TASK DESCRIPTION: Would you repeat word for word the lines of the listing that follows, from the one with "O comportamento empreendedor como" up to and including the one with "(1) Start with", and leave out the images?

ENTRIES SHOWN:
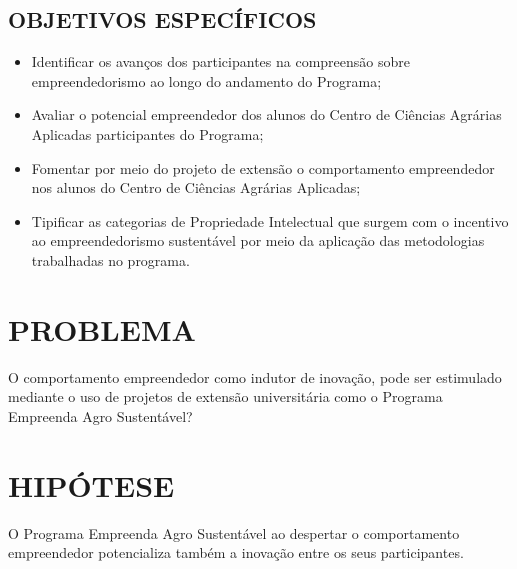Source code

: \subsection{OBJETIVOS ESPECÍFICOS}

\begin{itemize}
\item{Identificar os avanços dos participantes na compreensão sobre empreendedorismo ao longo do andamento do Programa;}

\item {Avaliar o potencial empreendedor dos alunos do Centro de Ciências Agrárias Aplicadas participantes do Programa;}
\item {Fomentar por meio do projeto de extensão o comportamento empreendedor nos alunos do Centro de Ciências Agrárias Aplicadas;}
\item {Tipificar as categorias de Propriedade Intelectual que surgem com o incentivo ao empreendedorismo sustentável por meio da aplicação das metodologias trabalhadas no programa.}
\end{itemize}


\section{PROBLEMA}

O comportamento empreendedor como indutor de inovação, pode ser estimulado mediante o uso de projetos de extensão universitária como o Programa Empreenda Agro Sustentável? 


\section{HIPÓTESE}

O Programa Empreenda Agro Sustentável ao despertar o comportamento empreendedor potencializa também a inovação entre os seus participantes.



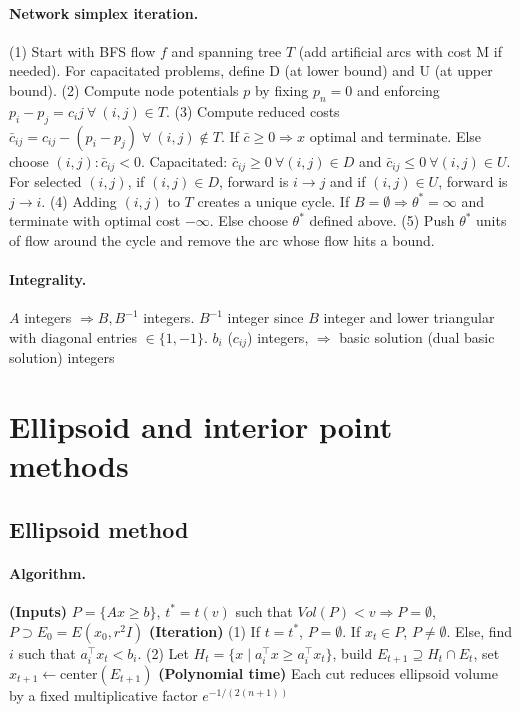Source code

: \documentclass{article}
\begin{document}
\paragraph{Network simplex iteration.}
(1) Start with BFS flow $f$ and spanning tree $T$ (add artificial arcs with cost M if needed). For capacitated problems, define D (at lower bound) and U (at upper bound).
(2) Compute node potentials $p$ by fixing $p_n=0$ and enforcing $p_i - p_j = c_ij\ \forall\ (i,j)\in T$.
(3) Compute reduced costs $\bar c_{ij} = c_{ij} - (p_i - p_j)\;\forall\ (i,j)\notin T$. If $\bar c \geq 0 \Rightarrow x$ optimal and terminate. Else choose $(i,j): \bar c_{ij} < 0$. Capacitated: $\bar c_{ij} \geq 0\ \forall(i,j)\in D$ and $\bar c_{ij} \leq 0\ \forall(i,j)\in U$. For selected $(i,j)$, if $(i,j)\in D$, forward is $i\rightarrow j$ and if $(i,j)\in U$, forward is $j\rightarrow i$.
(4) Adding $(i,j)$ to $T$ creates a unique cycle. If $B=\emptyset\Longrightarrow \theta^*=\infty$ and terminate with optimal cost $-\infty$. Else choose $\theta^*$ defined above.
(5) Push $\theta^*$ units of flow around the cycle and remove the arc whose flow hits a bound.


\paragraph{Integrality.} $A$ integers $\Rightarrow B,B^{-1}$ integers. $B^{-1}$ integer since $B$ integer and lower triangular with diagonal entries $\in\{1, -1\}$. $b_i$ ($c_{ij}$) integers, $\Rightarrow$ basic solution (dual basic solution) integers


\section{Ellipsoid and interior point methods}
\subsection{Ellipsoid method}

\paragraph{Algorithm.} \textbf{(Inputs)} $P=\{Ax \geq b\}$, $t^*=t(v)$ such that $Vol(P) < v \Rightarrow P=\emptyset$, $P \supset E_0 = E(x_0, r^2I)$ \textbf{(Iteration)} (1) If $t=t^*$, $P=\emptyset$. If $x_t\in P$, $P\neq \emptyset$. Else, find $i$ such that $a_i^\top x_t  < b_i$. (2) Let $H_t = \{x \mid a_i^\top x \geq a_i^\top x_t\}$, build $E_{t+1} \supseteq H_t \cap E_t$, set $x_{t+1} \leftarrow \text{center}(E_{t+1})$ \textbf{(Polynomial time)} Each cut reduces ellipsoid volume by a fixed multiplicative factor $e^{-1/(2(n+1))}$
\end{document}
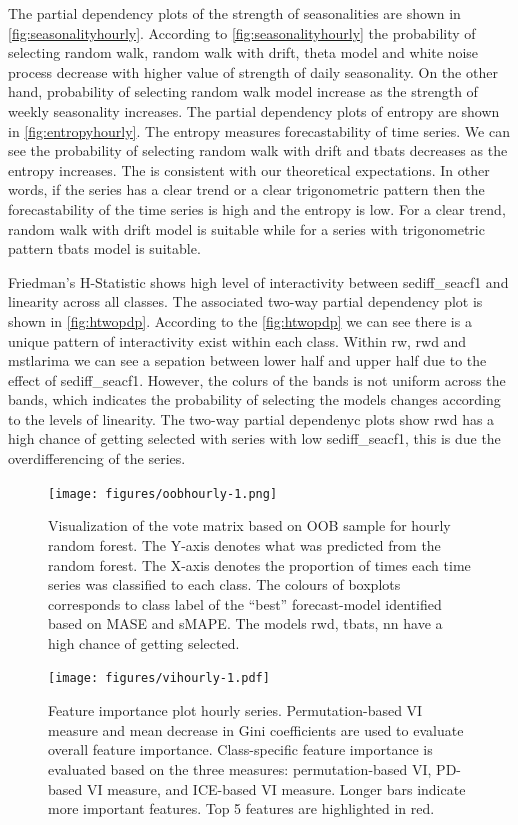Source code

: \documentclass[11pt,a4paper,]{article}
\begin{document}
The partial dependency plots of the strength of seasonalities are shown in \autoref{fig:seasonalityhourly}. According to \autoref{fig:seasonalityhourly} the probability of selecting random walk, random walk with drift, theta model and white noise process decrease with higher value of strength of daily seasonality. On the other hand, probability of selecting random walk model increase as the strength of weekly seasonality increases. The partial dependency plots of entropy are shown in \autoref{fig:entropyhourly}. The entropy measures forecastability of time series. We can see the probability of selecting random walk with drift and tbats decreases as the entropy increases. The is consistent with our theoretical expectations. In other words, if the series has a clear trend or a clear trigonometric pattern then the forecastability of the time series is high and the entropy is low. For a clear trend, random walk with drift model is suitable while for a series with trigonometric pattern tbats model is suitable.

Friedman's H-Statistic shows high level of interactivity between sediff\_seacf1 and linearity across all classes. The associated two-way partial dependency plot is shown in \autoref{fig:htwopdp}. According to the \autoref{fig:htwopdp} we can see there is a unique pattern of interactivity exist within each class. Within rw, rwd and mstlarima we can see a sepation between lower half and upper half due to the effect of sediff\_seacf1. However, the colurs of the bands is not uniform across the bands, which indicates the probability of selecting the models changes according to the levels of linearity. The two-way partial dependenyc plots show rwd has a high chance of getting selected with series with low sediff\_seacf1, this is due the overdifferencing of the series.

\begin{figure}
\centering
\texttt{[image: figures/oobhourly-1.png]}
\caption{\label{fig:oobhourly}Visualization of the vote matrix based on OOB sample for hourly random forest. The Y-axis denotes what was predicted from the random forest. The X-axis denotes the proportion of times each time series was classified to each class. The colours of boxplots corresponds to class label of the ``best'' forecast-model identified based on MASE and sMAPE. The models rwd, tbats, nn have a high chance of getting selected.}
\end{figure}

\begin{figure}
\centering
\texttt{[image: figures/vihourly-1.pdf]}
\caption{\label{fig:vihourly}Feature importance plot hourly series. Permutation-based VI measure and mean decrease in Gini coefficients are used to evaluate overall feature importance. Class-specific feature importance is evaluated based on the three measures: permutation-based VI, PD-based VI measure, and ICE-based VI measure. Longer bars indicate more important features. Top 5 features are highlighted in red.}
\end{figure}
\end{document}
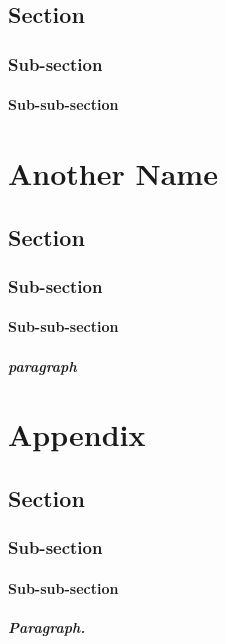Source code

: \documentclass{thesis}
\begin{document}
\section{Section}
\subsection{Sub-section}
\subsubsection{Sub-sub-section}

\chapter{Another Name}
\lipsum[1-2]
\section{Section}
\lipsum[1]
\subsection{Sub-section}
\lipsum[5]
\subsubsection{Sub-sub-section}
\lipsum[1]
\paragraph{paragraph}
\lipsum[1]



\appendix %

\chapter{Appendix}
\section{Section}
\lipsum[1]
\subsection{Sub-section}
\lipsum[5]
\subsubsection{Sub-sub-section}
\lipsum[1]
\paragraph{Paragraph.}
\lipsum[1]
\end{document}
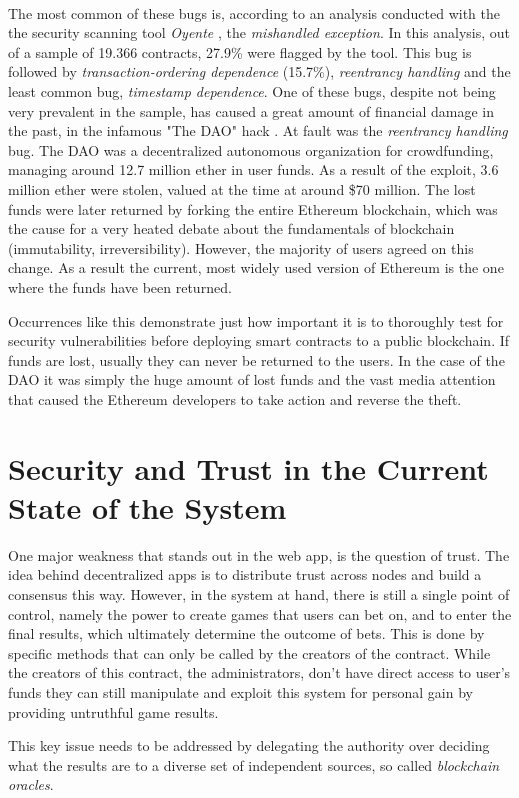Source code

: \\
The most common of these bugs is, according to an analysis conducted with the the security scanning tool \emph{Oyente} \cite[p.~11]{luu2016making}, the \emph{mishandled exception}. In this analysis, out of a sample of 19.366 contracts, 27.9\% were flagged by the tool. This bug is followed by \emph{transaction-ordering dependence} (15.7\%), \emph{reentrancy handling} and the least common bug, \emph{timestamp dependence}. One of these bugs, despite not being very prevalent in the sample, has caused a great amount of financial damage in the past, in the infamous  "The DAO" hack \cite{thedao2017}. At fault was the \emph{reentrancy handling} bug. The DAO was a decentralized autonomous organization for crowdfunding, managing around 12.7 million ether in user funds. As a result of the exploit, 3.6 million ether were stolen, valued at the time at around \$70 million. The lost funds were later returned by forking the entire Ethereum blockchain, which was the cause for a very heated debate about the fundamentals of blockchain (immutability, irreversibility). However, the majority of users agreed on this change. As a result the current, most widely used version of Ethereum is the one where the funds have been returned.

Occurrences like this demonstrate just how important it is to thoroughly test for security vulnerabilities before deploying smart contracts to a public blockchain. If funds are lost, usually they can never be returned to the users. In the case of the DAO it was simply the huge amount of lost funds and the vast media attention that caused the Ethereum developers to take action and reverse the theft. 

\section{Security and Trust in the Current State of the System}
One major weakness that stands out in the web app, is the question of trust. The idea behind decentralized apps is to distribute trust across nodes and build a consensus this way. However, in the system at hand, there is still a single point of control, namely the power to create games that users can bet on, and to enter the final results, which ultimately determine the outcome of bets. This is done by specific methods that can only be called by the creators of the contract. While the creators of this contract, the administrators, don't have direct access to user's funds they can still manipulate and exploit this system for personal gain by providing untruthful game results.

This key issue needs to be addressed by delegating the authority over deciding what the results are to a diverse set of independent sources, so called \emph{blockchain oracles}.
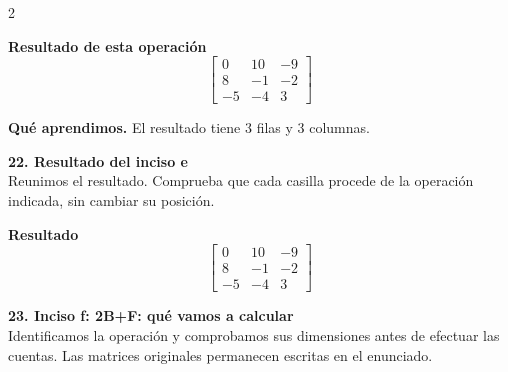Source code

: \documentclass[11pt,a4paper,landscape]{article}
\begin{document}
\begin{multicols*}{2}
\begin{minipage}{\linewidth}
\par{}\par\smallskip
\par\smallskip \textbf{Resultado de esta operación}\[\begin{bmatrix}0 & 10 & -9\\8 & -1 & -2\\-5 & -4 & 3\end{bmatrix}\]
\par\smallskip\textbf{Qué aprendimos.} El resultado tiene 3 filas y 3 columnas.
\end{minipage}\par\medskip
\noindent\begin{minipage}{\linewidth}\textbf{22. Resultado del inciso e}\\[2pt]Reunimos el resultado. Comprueba que cada casilla procede de la operación indicada, sin cambiar su posición.
\par\smallskip \textbf{Resultado}\[\begin{bmatrix}0 & 10 & -9\\8 & -1 & -2\\-5 & -4 & 3\end{bmatrix}\]
\end{minipage}\par\medskip
\noindent\begin{minipage}{\linewidth}\textbf{23. Inciso f: 2B+F: qué vamos a calcular}\\[2pt]Identificamos la operación y comprobamos sus dimensiones antes de efectuar las cuentas. Las matrices originales permanecen escritas en el enunciado.

\end{minipage}
\end{multicols*}
\end{document}
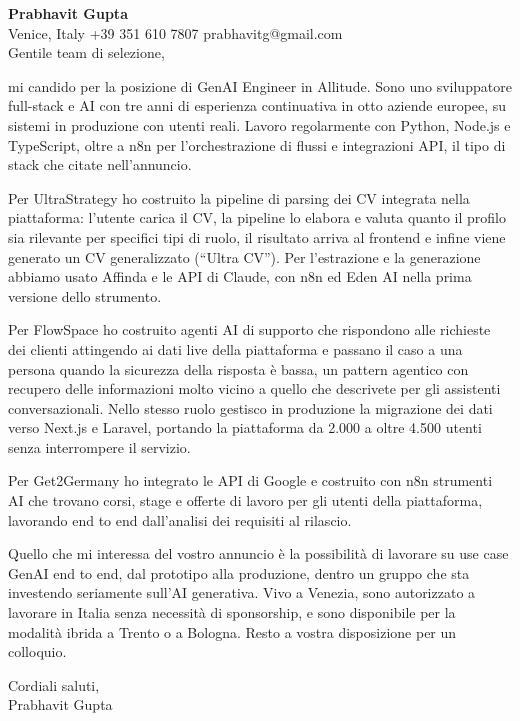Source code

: \documentclass[a4paper,10.5pt]{article}
\begin{document}
\textbf{Prabhavit Gupta}\\
Venice, Italy \textbar{} +39 351 610 7807 \textbar{} prabhavitg@gmail.com\\[10pt]
Gentile team di selezione,

mi candido per la posizione di GenAI Engineer in Allitude. Sono uno sviluppatore full-stack e AI con tre anni di esperienza continuativa in otto aziende europee, su sistemi in produzione con utenti reali. Lavoro regolarmente con Python, Node.js e TypeScript, oltre a n8n per l'orchestrazione di flussi e integrazioni API, il tipo di stack che citate nell'annuncio.

Per UltraStrategy ho costruito la pipeline di parsing dei CV integrata nella piattaforma: l'utente carica il CV, la pipeline lo elabora e valuta quanto il profilo sia rilevante per specifici tipi di ruolo, il risultato arriva al frontend e infine viene generato un CV generalizzato (``Ultra CV''). Per l'estrazione e la generazione abbiamo usato Affinda e le API di Claude, con n8n ed Eden AI nella prima versione dello strumento.

Per FlowSpace ho costruito agenti AI di supporto che rispondono alle richieste dei clienti attingendo ai dati live della piattaforma e passano il caso a una persona quando la sicurezza della risposta è bassa, un pattern agentico con recupero delle informazioni molto vicino a quello che descrivete per gli assistenti conversazionali. Nello stesso ruolo gestisco in produzione la migrazione dei dati verso Next.js e Laravel, portando la piattaforma da 2.000 a oltre 4.500 utenti senza interrompere il servizio.

Per Get2Germany ho integrato le API di Google e costruito con n8n strumenti AI che trovano corsi, stage e offerte di lavoro per gli utenti della piattaforma, lavorando end to end dall'analisi dei requisiti al rilascio.

Quello che mi interessa del vostro annuncio è la possibilità di lavorare su use case GenAI end to end, dal prototipo alla produzione, dentro un gruppo che sta investendo seriamente sull'AI generativa. Vivo a Venezia, sono autorizzato a lavorare in Italia senza necessità di sponsorship, e sono disponibile per la modalità ibrida a Trento o a Bologna. Resto a vostra disposizione per un colloquio.

Cordiali saluti,\\
Prabhavit Gupta
\end{document}
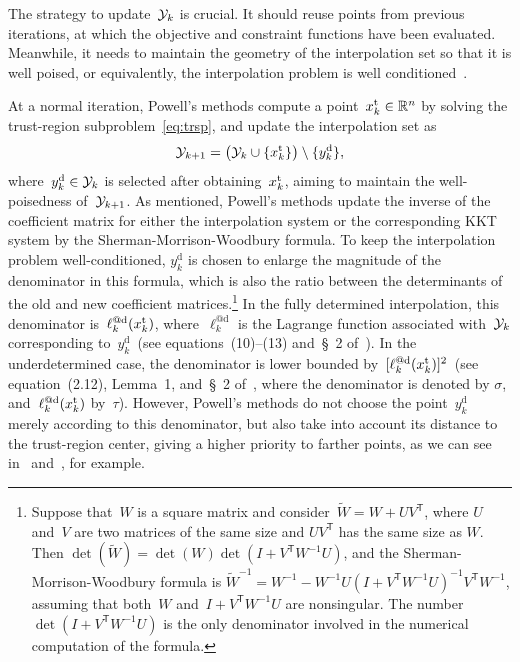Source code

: \documentclass[smallextended]{svjour3}
\newcommand{\set}[2][]{#1\{#2#1\}}
\newcommand{\R}{\mathbb{R}}
\newcommand{\T}{\mathsf{T}}
\newcommand{\drop}{{\text{d}}}
\newcommand{\trust}{{\text{t}}}
\newcommand{\iter}[1][k]{x\ifthenelse{\equal{#1}{}}{}{_{#1}}}
\newcommand{\xpt}[1][k]{\mathcal{Y}\ifthenelse{\equal{#1}{}}{}{_{#1}}}
\newcommand{\modified}[1]{#1}
\begin{document}
The strategy to update~$\xpt$ is crucial.
It should reuse points from previous iterations, at which the objective and constraint functions have been evaluated.
Meanwhile, it needs to maintain the geometry of the interpolation set so that it is well poised, or equivalently, the interpolation problem is well conditioned~\cite{Conn_Scheinberg_Vicente_2009b}.

At a normal iteration, Powell's methods compute a point~$\iter^{\trust} \in \R^n$ by solving the trust-region subproblem~\eqref{eq:trsp}, and update the interpolation set as
\begin{equation}
    \label{eq:xpt-update-tr}
    \xpt[k + 1] = \big(\xpt \cup \set{\iter^{\trust}}\big) \setminus \set{y_k^{\drop}},
\end{equation}
where~$y_k^{\drop} \in \xpt$ is selected after obtaining~$\iter^{\trust}$, aiming to maintain the well-poisedness of~$\xpt[k + 1]$.
As mentioned, Powell's methods update the inverse of the coefficient matrix for either the interpolation system or the corresponding KKT system by the Sherman-Morrison-Woodbury formula.
To keep the interpolation problem well-conditioned, $y_k^{\drop}$ is chosen
to enlarge the magnitude of the denominator in this formula, which is also the ratio between the determinants of the old and new coefficient matrices.\footnote{
    Suppose that~$W$ is a square matrix and consider~$\modified{\widetilde{W}} = W + UV^\T$, where $U$ and~$V$ are two matrices of the same size and $UV^\T$ has the same size as $W$.
    Then $\det(\modified{\widetilde{W}}) = \det(W)\det(I+V^\T W^{-1}U)$, and the Sherman-Morrison-Woodbury formula is $\modified{\widetilde{W}}^{-1} = W^{-1} -W^{-1}U(I+V^\T W^{-1}U)^{-1} V^\T W^{-1}$, assuming that both~$W$ and~$I+V^\T W^{-1}U$ are nonsingular.
    The number~$\det(I+V^\T W^{-1}U)$ is the only denominator involved in the numerical computation of the formula.
}
In the fully determined interpolation, this denominator is~$\ell_k^{@\drop}(\iter^{\trust})$, where~$\ell_k^{@\drop}$ is the Lagrange function associated with~$\xpt$ corresponding to~$y_k^\drop$~(see equations~(10)--(13) and~\S~2 of~\cite{Powell_2001}).
In the underdetermined case, the denominator is lower bounded by~$[\ell_k^{@\drop}(\iter^{\trust})]^2$~(see equation~(2.12), Lemma~1, and~\S~2 of~\cite{Powell_2004c}, where the denominator is denoted by $\sigma$, and~$\ell_k^{@\drop}(\iter^{\trust})$ by~$\tau$).
However, Powell's methods do not choose the point~$y_k^\drop$ merely according to this denominator, but also take into account its distance to the trust-region center, giving a higher priority to farther points, as we can see in~\cite[Equation~(56)]{Powell_2002} and~\cite[Equations~(7.4)--(7.5)]{Powell_2006}, for example.
\end{document}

OUTPUT FOR THIS EXERCISE:
O comportamento empreendedor como indutor de inovação, pode ser estimulado mediante o uso de projetos de extensão universitária como o Programa Empreenda Agro Sustentável? 


\section{HIPÓTESE}

O Programa Empreenda Agro Sustentável ao despertar o comportamento empreendedor potencializa também a inovação entre os seus participantes.



Source code

: \documentclass{article}
\begin{document}
\paragraph{Network simplex iteration.}
(1) Start with BFS flow $f$ and spanning tree $T$ (add artificial arcs with cost M if needed). For capacitated problems, define D (at lower bound) and U (at upper bound).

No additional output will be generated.